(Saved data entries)

*** Block opens ***

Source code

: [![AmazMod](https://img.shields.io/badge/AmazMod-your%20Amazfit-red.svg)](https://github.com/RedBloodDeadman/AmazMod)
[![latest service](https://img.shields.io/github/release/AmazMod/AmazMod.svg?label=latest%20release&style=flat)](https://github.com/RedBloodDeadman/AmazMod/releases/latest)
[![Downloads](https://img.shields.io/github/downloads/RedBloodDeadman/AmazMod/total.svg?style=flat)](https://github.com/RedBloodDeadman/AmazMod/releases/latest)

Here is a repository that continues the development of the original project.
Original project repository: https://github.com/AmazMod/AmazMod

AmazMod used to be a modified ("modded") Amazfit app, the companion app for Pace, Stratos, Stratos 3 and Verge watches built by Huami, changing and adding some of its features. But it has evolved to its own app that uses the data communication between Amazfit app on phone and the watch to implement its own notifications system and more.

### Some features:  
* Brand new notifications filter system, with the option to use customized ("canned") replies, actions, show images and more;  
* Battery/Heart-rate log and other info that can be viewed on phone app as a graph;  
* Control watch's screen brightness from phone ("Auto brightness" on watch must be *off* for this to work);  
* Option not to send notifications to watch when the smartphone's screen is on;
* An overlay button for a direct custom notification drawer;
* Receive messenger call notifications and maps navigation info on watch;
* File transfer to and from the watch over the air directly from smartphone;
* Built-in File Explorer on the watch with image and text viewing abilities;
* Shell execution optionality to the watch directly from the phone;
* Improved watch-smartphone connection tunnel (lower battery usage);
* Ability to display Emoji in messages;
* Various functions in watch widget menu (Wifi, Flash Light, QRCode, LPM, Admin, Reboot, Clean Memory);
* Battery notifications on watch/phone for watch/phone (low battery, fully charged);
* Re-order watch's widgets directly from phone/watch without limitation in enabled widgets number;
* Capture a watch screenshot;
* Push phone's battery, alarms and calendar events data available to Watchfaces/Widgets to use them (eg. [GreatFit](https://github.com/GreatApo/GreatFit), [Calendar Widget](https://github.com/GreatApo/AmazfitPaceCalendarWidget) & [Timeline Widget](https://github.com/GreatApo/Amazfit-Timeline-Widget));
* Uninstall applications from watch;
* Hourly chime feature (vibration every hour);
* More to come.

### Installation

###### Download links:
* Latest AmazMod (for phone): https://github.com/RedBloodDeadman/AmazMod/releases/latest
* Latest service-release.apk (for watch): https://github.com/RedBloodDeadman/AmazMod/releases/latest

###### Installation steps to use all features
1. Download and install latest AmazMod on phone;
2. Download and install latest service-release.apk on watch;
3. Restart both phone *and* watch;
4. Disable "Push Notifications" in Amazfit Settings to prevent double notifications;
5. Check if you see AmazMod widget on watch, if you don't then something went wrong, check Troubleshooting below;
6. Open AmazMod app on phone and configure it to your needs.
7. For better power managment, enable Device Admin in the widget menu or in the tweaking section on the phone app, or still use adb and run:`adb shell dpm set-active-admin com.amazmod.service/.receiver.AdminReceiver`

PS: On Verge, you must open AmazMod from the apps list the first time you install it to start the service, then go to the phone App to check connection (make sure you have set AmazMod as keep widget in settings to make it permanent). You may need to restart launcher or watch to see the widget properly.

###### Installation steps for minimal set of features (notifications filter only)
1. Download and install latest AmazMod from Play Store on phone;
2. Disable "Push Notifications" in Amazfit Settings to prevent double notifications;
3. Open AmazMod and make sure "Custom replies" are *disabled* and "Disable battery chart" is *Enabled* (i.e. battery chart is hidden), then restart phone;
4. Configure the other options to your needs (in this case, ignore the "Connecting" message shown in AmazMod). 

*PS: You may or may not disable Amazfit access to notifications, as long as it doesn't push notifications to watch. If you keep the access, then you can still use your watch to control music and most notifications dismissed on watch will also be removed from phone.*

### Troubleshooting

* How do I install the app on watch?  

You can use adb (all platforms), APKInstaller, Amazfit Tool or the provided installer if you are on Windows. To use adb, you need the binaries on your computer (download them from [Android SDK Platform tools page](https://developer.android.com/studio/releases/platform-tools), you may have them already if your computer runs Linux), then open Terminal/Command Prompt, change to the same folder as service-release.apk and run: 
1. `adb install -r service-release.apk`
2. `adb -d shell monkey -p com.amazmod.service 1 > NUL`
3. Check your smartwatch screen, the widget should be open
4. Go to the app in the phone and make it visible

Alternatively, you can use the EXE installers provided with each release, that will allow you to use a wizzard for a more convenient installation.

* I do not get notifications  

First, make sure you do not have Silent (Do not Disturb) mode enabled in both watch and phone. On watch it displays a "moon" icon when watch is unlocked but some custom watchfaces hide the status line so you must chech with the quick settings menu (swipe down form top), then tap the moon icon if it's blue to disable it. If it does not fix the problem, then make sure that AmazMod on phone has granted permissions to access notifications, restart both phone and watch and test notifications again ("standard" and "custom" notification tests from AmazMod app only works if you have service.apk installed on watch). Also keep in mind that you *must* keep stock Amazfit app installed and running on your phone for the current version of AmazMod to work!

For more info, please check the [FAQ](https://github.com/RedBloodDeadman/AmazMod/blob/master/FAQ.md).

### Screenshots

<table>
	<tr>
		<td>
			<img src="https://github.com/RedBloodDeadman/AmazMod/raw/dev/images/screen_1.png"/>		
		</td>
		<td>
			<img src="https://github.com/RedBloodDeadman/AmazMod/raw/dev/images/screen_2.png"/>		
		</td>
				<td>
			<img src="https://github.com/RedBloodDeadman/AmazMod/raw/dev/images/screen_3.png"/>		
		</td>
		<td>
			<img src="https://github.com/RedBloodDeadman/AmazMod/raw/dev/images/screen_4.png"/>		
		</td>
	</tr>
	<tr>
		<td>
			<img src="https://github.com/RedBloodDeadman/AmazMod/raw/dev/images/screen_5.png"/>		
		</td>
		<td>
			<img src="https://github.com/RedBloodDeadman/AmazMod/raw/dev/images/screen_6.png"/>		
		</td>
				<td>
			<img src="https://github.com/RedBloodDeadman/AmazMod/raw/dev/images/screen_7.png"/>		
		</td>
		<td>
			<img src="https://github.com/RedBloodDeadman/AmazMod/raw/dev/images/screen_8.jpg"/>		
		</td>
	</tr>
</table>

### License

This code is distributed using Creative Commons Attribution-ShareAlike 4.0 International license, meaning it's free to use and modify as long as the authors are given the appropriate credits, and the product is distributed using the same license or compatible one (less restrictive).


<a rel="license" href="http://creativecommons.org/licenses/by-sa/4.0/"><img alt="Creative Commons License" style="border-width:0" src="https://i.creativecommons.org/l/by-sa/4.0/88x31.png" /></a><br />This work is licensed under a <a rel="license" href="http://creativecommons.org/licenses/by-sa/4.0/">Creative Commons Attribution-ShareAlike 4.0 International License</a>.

*** Block closes ***

EXERCISE REQUIREMENTS: Using the records above, set down exactly the lines from the one with "For more info, please" through the one with "### License", inclusive, and nothing more.

SOLUTION:
For more info, please check the [FAQ](https://github.com/RedBloodDeadman/AmazMod/blob/master/FAQ.md).

### Screenshots

<table>
	<tr>
		<td>
			<img src="https://github.com/RedBloodDeadman/AmazMod/raw/dev/images/screen_1.png"/>		
		</td>
		<td>
			<img src="https://github.com/RedBloodDeadman/AmazMod/raw/dev/images/screen_2.png"/>		
		</td>
				<td>
			<img src="https://github.com/RedBloodDeadman/AmazMod/raw/dev/images/screen_3.png"/>		
		</td>
		<td>
			<img src="https://github.com/RedBloodDeadman/AmazMod/raw/dev/images/screen_4.png"/>		
		</td>
	</tr>
	<tr>
		<td>
			<img src="https://github.com/RedBloodDeadman/AmazMod/raw/dev/images/screen_5.png"/>		
		</td>
		<td>
			<img src="https://github.com/RedBloodDeadman/AmazMod/raw/dev/images/screen_6.png"/>		
		</td>
				<td>
			<img src="https://github.com/RedBloodDeadman/AmazMod/raw/dev/images/screen_7.png"/>		
		</td>
		<td>
			<img src="https://github.com/RedBloodDeadman/AmazMod/raw/dev/images/screen_8.jpg"/>		
		</td>
	</tr>
</table>

### License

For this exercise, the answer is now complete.